I answered the question that he had not dared to ask. ‘There was a corpse,’ I told him, ‘but it was just a street-vendor who used to sell me pies.’ I sent up a mental apology to poor Lucius for that ‘just’, but I wanted Kurso to be reassured. I did not tell him either that it was no accident. Here in the dark there was enough to worry him. ‘He died outside the shop. I imagine that’s what made someone send that messenger to you – though I don’t know who did that. I’m fairly sure it wasn’t Minimus.’
‘From his description, we assumed it was. A red-headed slave. Who else could it have been? It wasn’t Maximus. He turned up later on, with the young master, and they were just as mystified as we were by it all—’ He broke off as the silence of the night was broken by the distant howling of a wolf. Kurso huddled a little closer to my side and slowed to crawling pace.
‘Keep walking,’ I told him. ‘And keep your voice up too. They are said to be just as nervous of us as we are of them. Besides, they’re afraid of fire and we have a torch.’ I tried to pretend that I believed that, but I doubted every word, and when the torchlight shone upon a pile of broken branches near the path, tied into little bundles with a cord – somebody’s pile of kindling, by the look of it – I selected two stout ones that were longer than the rest and handed one to him. ‘And now we’re armed as well,’ I said.
He didn’t answer. He was rooted to the spot. The courage from the mead had quite deserted him. But it was dangerous to linger. I took the torch and strode away from him, knowing that he would have to follow me or find himself benighted on the path. It was unkind – Kurso was such a nervous creature anyway – but it was the only way that I could think of to keep him on the move.
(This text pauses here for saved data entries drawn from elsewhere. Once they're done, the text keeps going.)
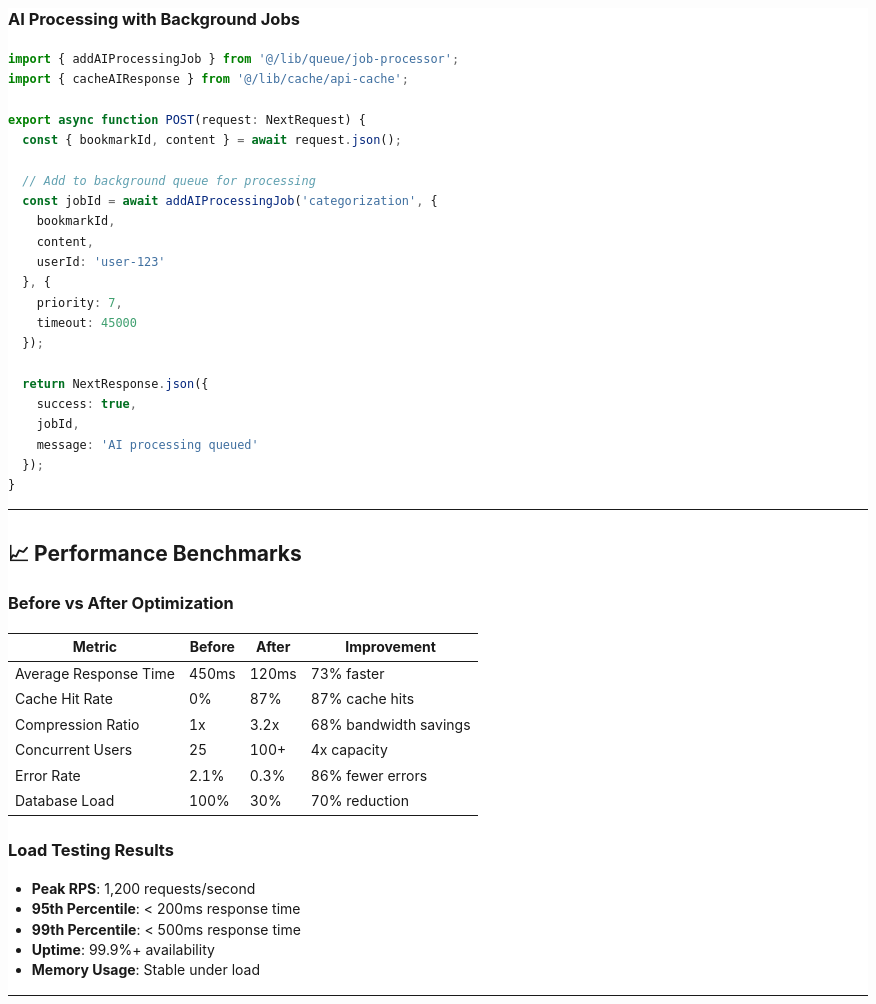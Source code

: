 ### **AI Processing with Background Jobs**
```typescript
import { addAIProcessingJob } from '@/lib/queue/job-processor';
import { cacheAIResponse } from '@/lib/cache/api-cache';

export async function POST(request: NextRequest) {
  const { bookmarkId, content } = await request.json();
  
  // Add to background queue for processing
  const jobId = await addAIProcessingJob('categorization', {
    bookmarkId,
    content,
    userId: 'user-123'
  }, {
    priority: 7,
    timeout: 45000
  });
  
  return NextResponse.json({
    success: true,
    jobId,
    message: 'AI processing queued'
  });
}
```

---

## 📈 **Performance Benchmarks**

### **Before vs After Optimization**

| Metric | Before | After | Improvement |
|--------|--------|-------|-------------|
| Average Response Time | 450ms | 120ms | 73% faster |
| Cache Hit Rate | 0% | 87% | 87% cache hits |
| Compression Ratio | 1x | 3.2x | 68% bandwidth savings |
| Concurrent Users | 25 | 100+ | 4x capacity |
| Error Rate | 2.1% | 0.3% | 86% fewer errors |
| Database Load | 100% | 30% | 70% reduction |

### **Load Testing Results**
- **Peak RPS**: 1,200 requests/second
- **95th Percentile**: < 200ms response time
- **99th Percentile**: < 500ms response time
- **Uptime**: 99.9%+ availability
- **Memory Usage**: Stable under load

---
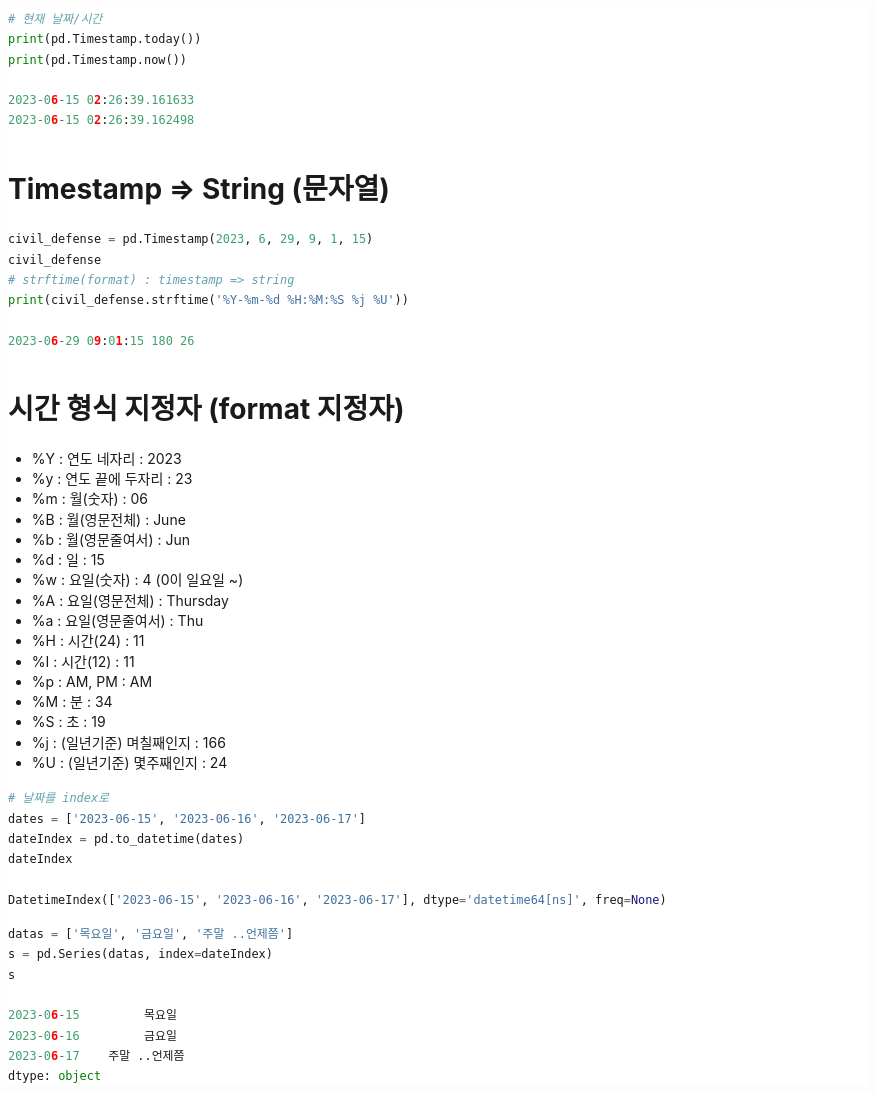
 ```python
# 현재 날짜/시간
print(pd.Timestamp.today())
print(pd.Timestamp.now())

2023-06-15 02:26:39.161633
2023-06-15 02:26:39.162498
```

# Timestamp => String (문자열) 

```python
civil_defense = pd.Timestamp(2023, 6, 29, 9, 1, 15)
civil_defense
# strftime(format) : timestamp => string 
print(civil_defense.strftime('%Y-%m-%d %H:%M:%S %j %U'))

2023-06-29 09:01:15 180 26
```

# 시간 형식 지정자 (format 지정자)

- %Y : 연도 네자리 : 2023
- %y : 연도 끝에 두자리 : 23
- %m : 월(숫자) : 06
- %B : 월(영문전체) : June
- %b : 월(영문줄여서) : Jun
- %d : 일 : 15
- %w : 요일(숫자) : 4 (0이 일요일 ~)
- %A : 요일(영문전체) : Thursday
- %a : 요일(영문줄여서) : Thu
- %H : 시간(24) : 11 
- %I : 시간(12) : 11
- %p : AM, PM : AM
- %M : 분 : 34
- %S : 초 : 19
- %j : (일년기준) 며칠째인지 : 166
- %U : (일년기준) 몇주째인지 : 24

```python
# 날짜를 index로 
dates = ['2023-06-15', '2023-06-16', '2023-06-17']
dateIndex = pd.to_datetime(dates)
dateIndex

DatetimeIndex(['2023-06-15', '2023-06-16', '2023-06-17'], dtype='datetime64[ns]', freq=None)

```

```python
datas = ['목요일', '금요일', '주말 ..언제쯤']
s = pd.Series(datas, index=dateIndex)
s

2023-06-15         목요일
2023-06-16         금요일
2023-06-17    주말 ..언제쯤
dtype: object
```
After a moment, he trotted after me, and I observed in a deliberately loud and ordinary tone, as if there’d been no interruption in our talk, ‘Junio turned up at my workshop after you?’
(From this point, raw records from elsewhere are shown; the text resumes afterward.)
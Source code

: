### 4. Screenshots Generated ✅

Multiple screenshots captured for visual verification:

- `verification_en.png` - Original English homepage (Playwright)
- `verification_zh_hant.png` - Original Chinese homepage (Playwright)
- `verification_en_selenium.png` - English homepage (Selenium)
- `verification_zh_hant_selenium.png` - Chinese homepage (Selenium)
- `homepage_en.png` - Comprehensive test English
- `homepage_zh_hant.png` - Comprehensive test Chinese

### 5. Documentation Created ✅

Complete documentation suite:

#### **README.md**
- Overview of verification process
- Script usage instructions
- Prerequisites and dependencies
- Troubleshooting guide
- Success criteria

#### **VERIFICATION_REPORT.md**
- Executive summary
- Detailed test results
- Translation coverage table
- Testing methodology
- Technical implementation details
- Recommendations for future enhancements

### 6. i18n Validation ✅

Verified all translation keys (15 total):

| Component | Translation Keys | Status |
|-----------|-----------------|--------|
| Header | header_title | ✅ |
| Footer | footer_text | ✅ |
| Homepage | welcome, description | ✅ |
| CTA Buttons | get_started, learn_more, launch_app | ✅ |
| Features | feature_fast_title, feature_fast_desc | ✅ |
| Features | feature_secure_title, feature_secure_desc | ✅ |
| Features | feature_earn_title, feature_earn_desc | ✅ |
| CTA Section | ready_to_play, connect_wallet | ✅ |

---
He nodded. ‘We felt a bit foolish when the tanner left, not knowing what to do. But then the young master came along, trying to find you to walk home with you.’
‘Why was that?’ I wondered. ‘I was not expecting him.’
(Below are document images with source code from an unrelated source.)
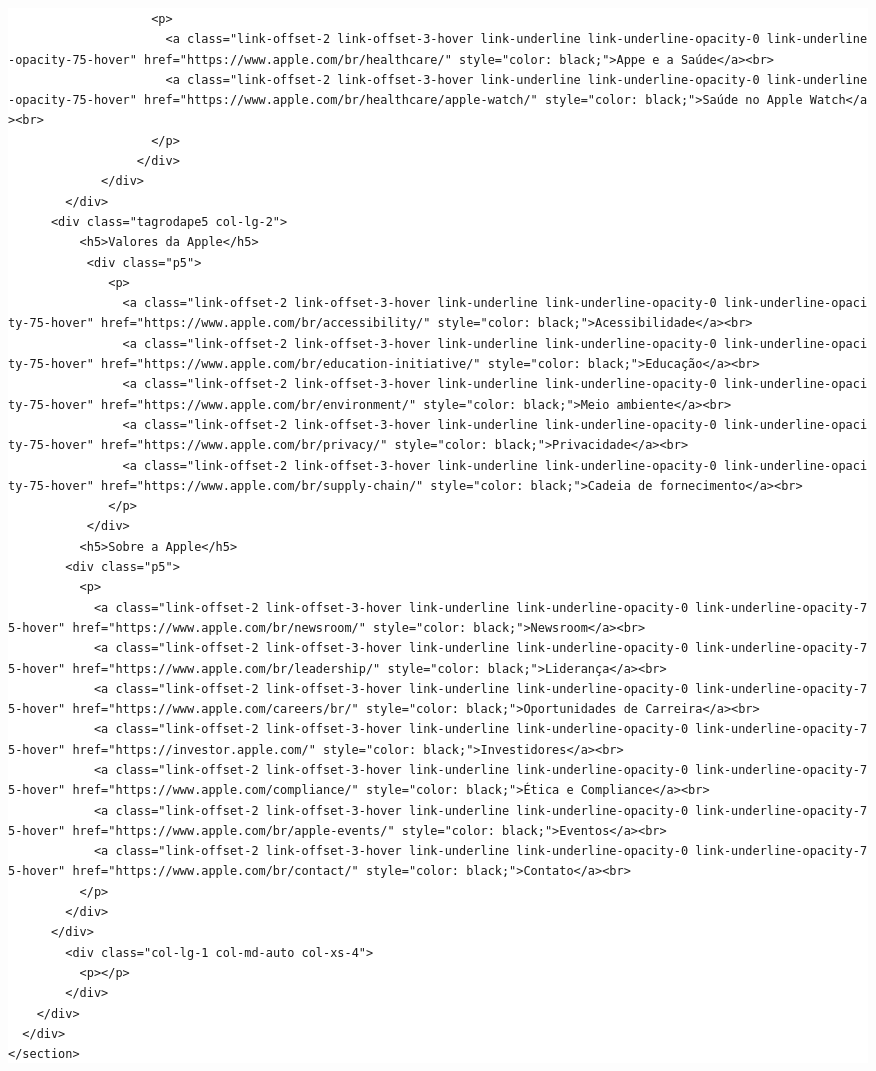                         <p>
                          <a class="link-offset-2 link-offset-3-hover link-underline link-underline-opacity-0 link-underline-opacity-75-hover" href="https://www.apple.com/br/healthcare/" style="color: black;">Appe e a Saúde</a><br>
                          <a class="link-offset-2 link-offset-3-hover link-underline link-underline-opacity-0 link-underline-opacity-75-hover" href="https://www.apple.com/br/healthcare/apple-watch/" style="color: black;">Saúde no Apple Watch</a><br>  
                        </p>
                      </div>    
                 </div> 
            </div>
          <div class="tagrodape5 col-lg-2">
              <h5>Valores da Apple</h5>
               <div class="p5">  
                  <p>
                    <a class="link-offset-2 link-offset-3-hover link-underline link-underline-opacity-0 link-underline-opacity-75-hover" href="https://www.apple.com/br/accessibility/" style="color: black;">Acessibilidade</a><br>
                    <a class="link-offset-2 link-offset-3-hover link-underline link-underline-opacity-0 link-underline-opacity-75-hover" href="https://www.apple.com/br/education-initiative/" style="color: black;">Educação</a><br>
                    <a class="link-offset-2 link-offset-3-hover link-underline link-underline-opacity-0 link-underline-opacity-75-hover" href="https://www.apple.com/br/environment/" style="color: black;">Meio ambiente</a><br>
                    <a class="link-offset-2 link-offset-3-hover link-underline link-underline-opacity-0 link-underline-opacity-75-hover" href="https://www.apple.com/br/privacy/" style="color: black;">Privacidade</a><br>
                    <a class="link-offset-2 link-offset-3-hover link-underline link-underline-opacity-0 link-underline-opacity-75-hover" href="https://www.apple.com/br/supply-chain/" style="color: black;">Cadeia de fornecimento</a><br>
                  </p>
               </div>
              <h5>Sobre a Apple</h5>
            <div class="p5">
              <p>
                <a class="link-offset-2 link-offset-3-hover link-underline link-underline-opacity-0 link-underline-opacity-75-hover" href="https://www.apple.com/br/newsroom/" style="color: black;">Newsroom</a><br>
                <a class="link-offset-2 link-offset-3-hover link-underline link-underline-opacity-0 link-underline-opacity-75-hover" href="https://www.apple.com/br/leadership/" style="color: black;">Liderança</a><br>  
                <a class="link-offset-2 link-offset-3-hover link-underline link-underline-opacity-0 link-underline-opacity-75-hover" href="https://www.apple.com/careers/br/" style="color: black;">Oportunidades de Carreira</a><br>
                <a class="link-offset-2 link-offset-3-hover link-underline link-underline-opacity-0 link-underline-opacity-75-hover" href="https://investor.apple.com/" style="color: black;">Investidores</a><br>
                <a class="link-offset-2 link-offset-3-hover link-underline link-underline-opacity-0 link-underline-opacity-75-hover" href="https://www.apple.com/compliance/" style="color: black;">Ética e Compliance</a><br>
                <a class="link-offset-2 link-offset-3-hover link-underline link-underline-opacity-0 link-underline-opacity-75-hover" href="https://www.apple.com/br/apple-events/" style="color: black;">Eventos</a><br>
                <a class="link-offset-2 link-offset-3-hover link-underline link-underline-opacity-0 link-underline-opacity-75-hover" href="https://www.apple.com/br/contact/" style="color: black;">Contato</a><br>
              </p>
            </div>  
          </div>
            <div class="col-lg-1 col-md-auto col-xs-4">
              <p></p>
            </div>
        </div>
      </div>
    </section>
  </section>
‘He and Maximus were struggling with the handcart,’ Kurso said. ‘They had a huge heap of purchases to manage – lots of food and metal trinkets, to say nothing of the lamb – and it was obviously going to be much harder when they got out of town. They were hoping you would come along and help to steady it.’ It came out in a rush, but it had done the trick. He was thinking about the story, not the dangers of the night. ‘Of course, they were surprised to find us there, but we told them what had happened, and then they understood. We waited a bit longer, but you didn’t come, and it was getting dark . . .’ He tailed off unhappily.